- TASK GOAL
Within the material below, how many lines contain the word "подключения"? Give that number only.
DATA FOR ANALYSIS: Begin
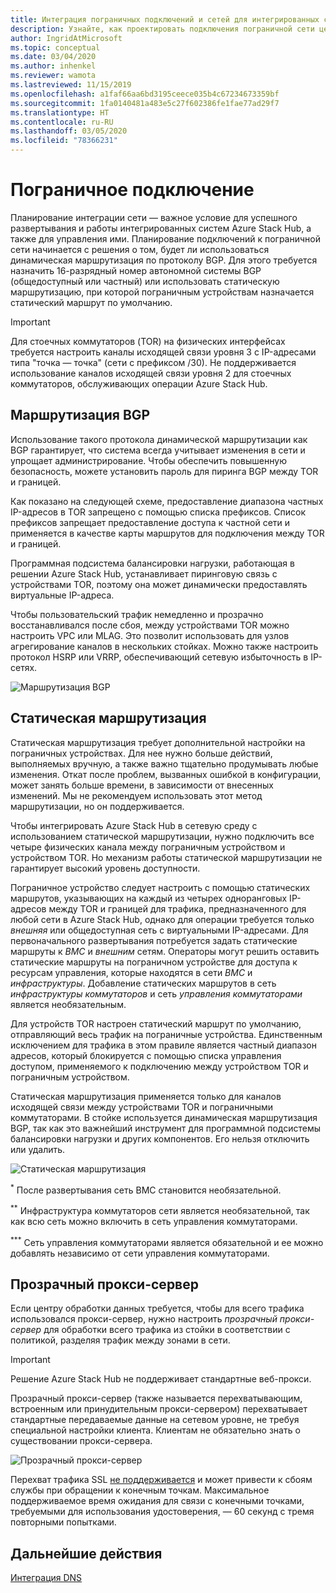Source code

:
 ```yaml
---
title: Интеграция пограничных подключений и сетей для интегрированных систем Azure Stack Hub
description: Узнайте, как проектировать подключения пограничной сети центра обработки данных с помощью интегрированных систем Azure Stack Hub.
author: IngridAtMicrosoft
ms.topic: conceptual
ms.date: 03/04/2020
ms.author: inhenkel
ms.reviewer: wamota
ms.lastreviewed: 11/15/2019
ms.openlocfilehash: a1faf66aa6bd3195ceece035b4c67234673359bf
ms.sourcegitcommit: 1fa0140481a483e5c27f602386fe1fae77ad29f7
ms.translationtype: HT
ms.contentlocale: ru-RU
ms.lasthandoff: 03/05/2020
ms.locfileid: "78366231"
---
```

# <a name="border-connectivity"></a>Пограничное подключение 
Планирование интеграции сети — важное условие для успешного развертывания и работы интегрированных систем Azure Stack Hub, а также для управления ими. Планирование подключений к пограничной сети начинается с решения о том, будет ли использоваться динамическая маршрутизация по протоколу BGP. Для этого требуется назначить 16-разрядный номер автономной системы BGP (общедоступный или частный) или использовать статическую маршрутизацию, при которой пограничным устройствам назначается статический маршрут по умолчанию.

> [!IMPORTANT]
> Для стоечных коммутаторов (TOR) на физических интерфейсах требуется настроить каналы исходящей связи уровня 3 с IP-адресами типа "точка — точка" (сети с префиксом /30). Не поддерживается использование каналов исходящей связи уровня 2 для стоечных коммутаторов, обслуживающих операции Azure Stack Hub.

## <a name="bgp-routing"></a>Маршрутизация BGP
Использование такого протокола динамической маршрутизации как BGP гарантирует, что система всегда учитывает изменения в сети и упрощает администрирование. Чтобы обеспечить повышенную безопасность, можете установить пароль для пиринга BGP между TOR и границей.

Как показано на следующей схеме, предоставление диапазона частных IP-адресов в TOR запрещено с помощью списка префиксов. Список префиксов запрещает предоставление доступа к частной сети и применяется в качестве карты маршрутов для подключения между TOR и границей.

Программная подсистема балансировки нагрузки, работающая в решении Azure Stack Hub, устанавливает пиринговую связь с устройствами TOR, поэтому она может динамически предоставлять виртуальные IP-адреса.

Чтобы пользовательский трафик немедленно и прозрачно восстанавливался после сбоя, между устройствами TOR можно настроить VPC или MLAG. Это позволит использовать для узлов агрегирование каналов в нескольких стойках. Можно также настроить протокол HSRP или VRRP, обеспечивающий сетевую избыточность в IP-сетях.

![Маршрутизация BGP](media/azure-stack-border-connectivity/bgp-routing.png)

## <a name="static-routing"></a>Статическая маршрутизация
Статическая маршрутизация требует дополнительной настройки на пограничных устройствах. Для нее нужно больше действий, выполняемых вручную, а также важно тщательно продумывать любые изменения. Откат после проблем, вызванных ошибкой в конфигурации, может занять больше времени, в зависимости от внесенных изменений. Мы не рекомендуем использовать этот метод маршрутизации, но он поддерживается.

Чтобы интегрировать Azure Stack Hub в сетевую среду с использованием статической маршрутизации, нужно подключить все четыре физических канала между пограничным устройством и устройством TOR. Но механизм работы статической маршрутизации не гарантирует высокий уровень доступности.

Пограничное устройство следует настроить с помощью статических маршрутов, указывающих на каждый из четырех одноранговых IP-адресов между TOR и границей для трафика, предназначенного для любой сети в Azure Stack Hub, однако для операции требуется только *внешняя* или общедоступная сеть с виртуальными IP-адресами. Для первоначального развертывания потребуется задать статические маршруты к *BMC* и *внешним* сетям. Операторы могут решить оставить статические маршруты на пограничном устройстве для доступа к ресурсам управления, которые находятся в сети *BMC* и *инфраструктуры*. Добавление статических маршрутов в сеть *инфраструктуры коммутаторов* и сеть *управления коммутаторами* является необязательным.

Для устройств TOR настроен статический маршрут по умолчанию, отправляющий весь трафик на пограничные устройства. Единственным исключением для трафика в этом правиле является частный диапазон адресов, который блокируется с помощью списка управления доступом, применяемого к подключению между устройством TOR и пограничным устройством.

Статическая маршрутизация применяется только для каналов исходящей связи между устройствами TOR и пограничными коммутаторами. В стойке используется динамическая маршрутизация BGP, так как это важнейший инструмент для программной подсистемы балансировки нагрузки и других компонентов. Его нельзя отключить или удалить.

![Статическая маршрутизация](media/azure-stack-border-connectivity/static-routing.png)

<sup>\*</sup> После развертывания сеть BMC становится необязательной.

<sup>\*\*</sup> Инфраструктура коммутаторов сети является необязательной, так как всю сеть можно включить в сеть управления коммутаторами.

<sup>\*\*\*</sup> Сеть управления коммутаторами является обязательной и ее можно добавлять независимо от сети управления коммутаторами.

## <a name="transparent-proxy"></a>Прозрачный прокси-сервер
Если центру обработки данных требуется, чтобы для всего трафика использовался прокси-сервер, нужно настроить *прозрачный прокси-сервер* для обработки всего трафика из стойки в соответствии с политикой, разделяя трафик между зонами в сети.

> [!IMPORTANT]
> Решение Azure Stack Hub не поддерживает стандартные веб-прокси.  

Прозрачный прокси-сервер (также называется перехватывающим, встроенным или принудительным прокси-сервером) перехватывает стандартные передаваемые данные на сетевом уровне, не требуя специальной настройки клиента. Клиентам не обязательно знать о существовании прокси-сервера.

![Прозрачный прокси-сервер](media/azure-stack-border-connectivity/transparent-proxy.png)

Перехват трафика SSL [не поддерживается](azure-stack-firewall.md#ssl-interception) и может привести к сбоям службы при обращении к конечным точкам. Максимальное поддерживаемое время ожидания для связи с конечными точками, требуемыми для использования удостоверения, — 60 секунд с тремя повторными попытками.

## <a name="next-steps"></a>Дальнейшие действия
[Интеграция DNS](azure-stack-integrate-dns.md)
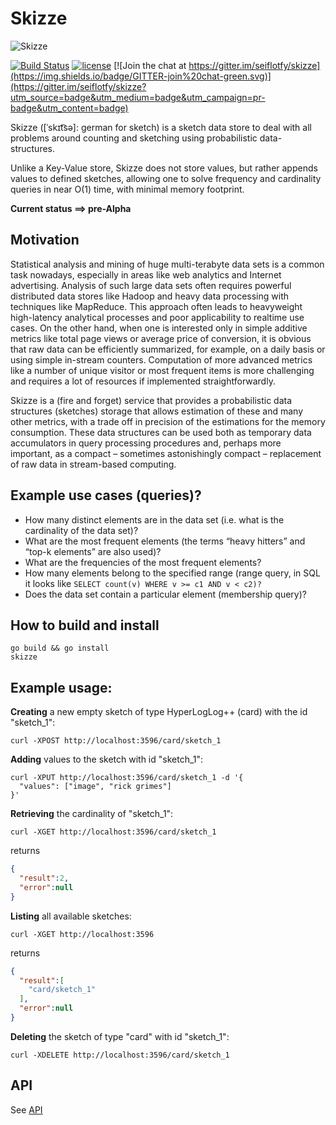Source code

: # Skizze
![Skizze](http://i.imgur.com/lfkofYU.png)

[![Build Status](https://travis-ci.org/seiflotfy/skizze.svg?branch=master)](https://travis-ci.org/seiflotfy/skizze) [![license](http://img.shields.io/badge/license-Apache-blue.svg)](https://raw.githubusercontent.com/seiflotfy/skizze/master/LICENSE) [![Join the chat at https://gitter.im/seiflotfy/skizze](https://img.shields.io/badge/GITTER-join%20chat-green.svg)](https://gitter.im/seiflotfy/skizze?utm_source=badge&utm_medium=badge&utm_campaign=pr-badge&utm_content=badge)

Skizze ([ˈskɪt͡sə]: german for sketch) is a sketch data store to deal with all problems around counting and sketching using probabilistic data-structures.

Unlike a Key-Value store, Skizze does not store values, but rather appends values to defined sketches, allowing one to solve frequency and cardinality queries in near O(1) time, with minimal memory footprint.

<b> Current status ==> pre-Alpha </b>

## Motivation

Statistical analysis and mining of huge multi-terabyte data sets is a common task nowadays, especially in areas like web analytics and Internet advertising. Analysis of such large data sets often requires powerful distributed data stores like Hadoop and heavy data processing with techniques like MapReduce. This approach often leads to heavyweight high-latency analytical processes and poor applicability to realtime use cases. On the other hand, when one is interested only in simple additive metrics like total page views or average price of conversion, it is obvious that raw data can be efficiently summarized, for example, on a daily basis or using simple in-stream counters.  Computation of more advanced metrics like a number of unique visitor or most frequent items is more challenging and requires a lot of resources if implemented straightforwardly.

Skizze is a (fire and forget) service that provides a probabilistic data structures (sketches) storage that allows estimation of these and many other metrics, with a trade off in precision of the estimations for the memory consumption. These data structures can be used both as temporary data accumulators in query processing procedures and, perhaps more important, as a compact – sometimes astonishingly compact – replacement of raw data in stream-based computing.

## Example use cases (queries)?
* How many distinct elements are in the data set (i.e. what is the cardinality of the data set)?
* What are the most frequent elements (the terms “heavy hitters” and “top-k elements” are also used)?
* What are the frequencies of the most frequent elements?
* How many elements belong to the specified range (range query, in SQL it looks like `SELECT count(v) WHERE v >= c1 AND v < c2)?`
* Does the data set contain a particular element (membership query)?

## How to build and install

```
go build && go install
skizze
```

## Example usage:

**Creating** a new empty sketch of type HyperLogLog++ (card) with the id "sketch_1":
```{r, engine='bash', count_lines}
curl -XPOST http://localhost:3596/card/sketch_1
```


**Adding** values to the sketch with id "sketch_1":
```{r, engine='bash', count_lines}
curl -XPUT http://localhost:3596/card/sketch_1 -d '{
  "values": ["image", "rick grimes"]
}'
```


**Retrieving** the cardinality of "sketch_1":
```{r, engine='bash', count_lines}
curl -XGET http://localhost:3596/card/sketch_1
```
returns
```json
{
  "result":2,
  "error":null
}
```

**Listing** all available sketches:
```{r, engine='bash', count_lines}
curl -XGET http://localhost:3596
```
returns
```json
{
  "result":[
    "card/sketch_1"
  ],
  "error":null
}
```

**Deleting** the sketch of type "card" with id "sketch_1":
```{r, engine='bash', count_lines}
curl -XDELETE http://localhost:3596/card/sketch_1
```


## API

See [API](docs/API.md)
DATA FOR ANALYSIS: End
- RESULT OF THIS TASK
2